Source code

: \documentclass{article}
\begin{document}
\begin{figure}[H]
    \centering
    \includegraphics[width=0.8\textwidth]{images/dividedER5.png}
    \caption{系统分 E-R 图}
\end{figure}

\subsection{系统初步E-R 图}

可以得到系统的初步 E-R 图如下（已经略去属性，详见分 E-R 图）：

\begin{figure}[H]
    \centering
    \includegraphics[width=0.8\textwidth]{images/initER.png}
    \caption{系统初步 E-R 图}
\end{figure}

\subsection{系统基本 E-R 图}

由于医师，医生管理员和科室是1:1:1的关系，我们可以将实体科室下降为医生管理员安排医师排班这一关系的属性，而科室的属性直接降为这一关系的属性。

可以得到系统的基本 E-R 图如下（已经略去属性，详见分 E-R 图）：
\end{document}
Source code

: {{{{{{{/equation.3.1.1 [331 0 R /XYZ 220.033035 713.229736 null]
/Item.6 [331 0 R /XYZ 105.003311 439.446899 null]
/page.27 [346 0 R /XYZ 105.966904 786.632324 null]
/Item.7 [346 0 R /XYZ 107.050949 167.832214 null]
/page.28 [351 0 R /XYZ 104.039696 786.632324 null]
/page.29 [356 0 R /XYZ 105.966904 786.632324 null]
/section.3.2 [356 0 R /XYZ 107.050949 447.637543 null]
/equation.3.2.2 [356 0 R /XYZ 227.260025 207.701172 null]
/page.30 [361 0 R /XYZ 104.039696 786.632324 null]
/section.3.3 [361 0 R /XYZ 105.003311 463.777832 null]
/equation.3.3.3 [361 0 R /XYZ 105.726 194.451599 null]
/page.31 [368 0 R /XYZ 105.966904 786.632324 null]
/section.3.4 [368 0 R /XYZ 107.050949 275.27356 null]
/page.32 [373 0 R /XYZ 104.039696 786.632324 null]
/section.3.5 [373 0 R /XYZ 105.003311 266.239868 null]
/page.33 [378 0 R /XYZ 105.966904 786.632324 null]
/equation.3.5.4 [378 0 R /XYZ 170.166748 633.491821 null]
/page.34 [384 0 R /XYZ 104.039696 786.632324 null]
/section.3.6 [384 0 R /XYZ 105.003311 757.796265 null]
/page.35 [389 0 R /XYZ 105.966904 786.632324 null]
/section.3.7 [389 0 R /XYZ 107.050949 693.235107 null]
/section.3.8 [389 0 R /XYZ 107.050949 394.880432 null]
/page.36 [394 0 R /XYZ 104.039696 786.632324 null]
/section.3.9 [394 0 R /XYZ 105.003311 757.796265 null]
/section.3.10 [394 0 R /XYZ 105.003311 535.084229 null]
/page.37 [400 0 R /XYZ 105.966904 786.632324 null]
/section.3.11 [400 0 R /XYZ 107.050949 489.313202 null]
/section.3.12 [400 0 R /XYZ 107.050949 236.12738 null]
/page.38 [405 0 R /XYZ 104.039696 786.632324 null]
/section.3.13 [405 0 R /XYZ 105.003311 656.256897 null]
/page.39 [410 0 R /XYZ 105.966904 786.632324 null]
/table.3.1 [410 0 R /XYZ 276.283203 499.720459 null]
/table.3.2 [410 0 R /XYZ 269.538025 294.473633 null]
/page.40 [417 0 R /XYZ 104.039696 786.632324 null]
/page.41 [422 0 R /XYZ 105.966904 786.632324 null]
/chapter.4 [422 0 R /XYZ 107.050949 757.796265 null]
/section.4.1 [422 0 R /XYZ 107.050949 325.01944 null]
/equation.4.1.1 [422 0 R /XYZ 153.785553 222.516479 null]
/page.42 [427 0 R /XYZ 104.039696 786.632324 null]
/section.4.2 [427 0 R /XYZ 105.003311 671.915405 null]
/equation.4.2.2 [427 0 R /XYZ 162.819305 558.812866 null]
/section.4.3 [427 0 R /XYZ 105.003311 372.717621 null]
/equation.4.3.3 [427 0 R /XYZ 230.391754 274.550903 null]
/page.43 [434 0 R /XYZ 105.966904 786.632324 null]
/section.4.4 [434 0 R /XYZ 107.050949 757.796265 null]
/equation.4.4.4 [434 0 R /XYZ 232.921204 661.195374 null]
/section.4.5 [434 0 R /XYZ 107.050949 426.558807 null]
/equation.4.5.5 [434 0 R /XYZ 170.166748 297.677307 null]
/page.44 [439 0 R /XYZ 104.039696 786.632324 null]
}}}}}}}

## [To do]
Go through the data above and repeat all of it exactly.

## [Your solution]
Source code

: \documentclass{article}
\begin{document}
\begin{figure}[H]
    \centering
    \includegraphics[width=0.8\textwidth]{images/dividedER5.png}
    \caption{系统分 E-R 图}
\end{figure}

\subsection{系统初步E-R 图}

可以得到系统的初步 E-R 图如下（已经略去属性，详见分 E-R 图）：

\begin{figure}[H]
    \centering
    \includegraphics[width=0.8\textwidth]{images/initER.png}
    \caption{系统初步 E-R 图}
\end{figure}

\subsection{系统基本 E-R 图}

由于医师，医生管理员和科室是1:1:1的关系，我们可以将实体科室下降为医生管理员安排医师排班这一关系的属性，而科室的属性直接降为这一关系的属性。

可以得到系统的基本 E-R 图如下（已经略去属性，详见分 E-R 图）：
\end{document}
Source code

: {{{{{{{/equation.3.1.1 [331 0 R /XYZ 220.033035 713.229736 null]
/Item.6 [331 0 R /XYZ 105.003311 439.446899 null]
/page.27 [346 0 R /XYZ 105.966904 786.632324 null]
/Item.7 [346 0 R /XYZ 107.050949 167.832214 null]
/page.28 [351 0 R /XYZ 104.039696 786.632324 null]
/page.29 [356 0 R /XYZ 105.966904 786.632324 null]
/section.3.2 [356 0 R /XYZ 107.050949 447.637543 null]
/equation.3.2.2 [356 0 R /XYZ 227.260025 207.701172 null]
/page.30 [361 0 R /XYZ 104.039696 786.632324 null]
/section.3.3 [361 0 R /XYZ 105.003311 463.777832 null]
/equation.3.3.3 [361 0 R /XYZ 105.726 194.451599 null]
/page.31 [368 0 R /XYZ 105.966904 786.632324 null]
/section.3.4 [368 0 R /XYZ 107.050949 275.27356 null]
/page.32 [373 0 R /XYZ 104.039696 786.632324 null]
/section.3.5 [373 0 R /XYZ 105.003311 266.239868 null]
/page.33 [378 0 R /XYZ 105.966904 786.632324 null]
/equation.3.5.4 [378 0 R /XYZ 170.166748 633.491821 null]
/page.34 [384 0 R /XYZ 104.039696 786.632324 null]
/section.3.6 [384 0 R /XYZ 105.003311 757.796265 null]
/page.35 [389 0 R /XYZ 105.966904 786.632324 null]
/section.3.7 [389 0 R /XYZ 107.050949 693.235107 null]
/section.3.8 [389 0 R /XYZ 107.050949 394.880432 null]
/page.36 [394 0 R /XYZ 104.039696 786.632324 null]
/section.3.9 [394 0 R /XYZ 105.003311 757.796265 null]
/section.3.10 [394 0 R /XYZ 105.003311 535.084229 null]
/page.37 [400 0 R /XYZ 105.966904 786.632324 null]
/section.3.11 [400 0 R /XYZ 107.050949 489.313202 null]
/section.3.12 [400 0 R /XYZ 107.050949 236.12738 null]
/page.38 [405 0 R /XYZ 104.039696 786.632324 null]
/section.3.13 [405 0 R /XYZ 105.003311 656.256897 null]
/page.39 [410 0 R /XYZ 105.966904 786.632324 null]
/table.3.1 [410 0 R /XYZ 276.283203 499.720459 null]
/table.3.2 [410 0 R /XYZ 269.538025 294.473633 null]
/page.40 [417 0 R /XYZ 104.039696 786.632324 null]
/page.41 [422 0 R /XYZ 105.966904 786.632324 null]
/chapter.4 [422 0 R /XYZ 107.050949 757.796265 null]
/section.4.1 [422 0 R /XYZ 107.050949 325.01944 null]
/equation.4.1.1 [422 0 R /XYZ 153.785553 222.516479 null]
/page.42 [427 0 R /XYZ 104.039696 786.632324 null]
/section.4.2 [427 0 R /XYZ 105.003311 671.915405 null]
/equation.4.2.2 [427 0 R /XYZ 162.819305 558.812866 null]
/section.4.3 [427 0 R /XYZ 105.003311 372.717621 null]
/equation.4.3.3 [427 0 R /XYZ 230.391754 274.550903 null]
/page.43 [434 0 R /XYZ 105.966904 786.632324 null]
/section.4.4 [434 0 R /XYZ 107.050949 757.796265 null]
/equation.4.4.4 [434 0 R /XYZ 232.921204 661.195374 null]
/section.4.5 [434 0 R /XYZ 107.050949 426.558807 null]
/equation.4.5.5 [434 0 R /XYZ 170.166748 297.677307 null]
/page.44 [439 0 R /XYZ 104.039696 786.632324 null]
}}}}}}}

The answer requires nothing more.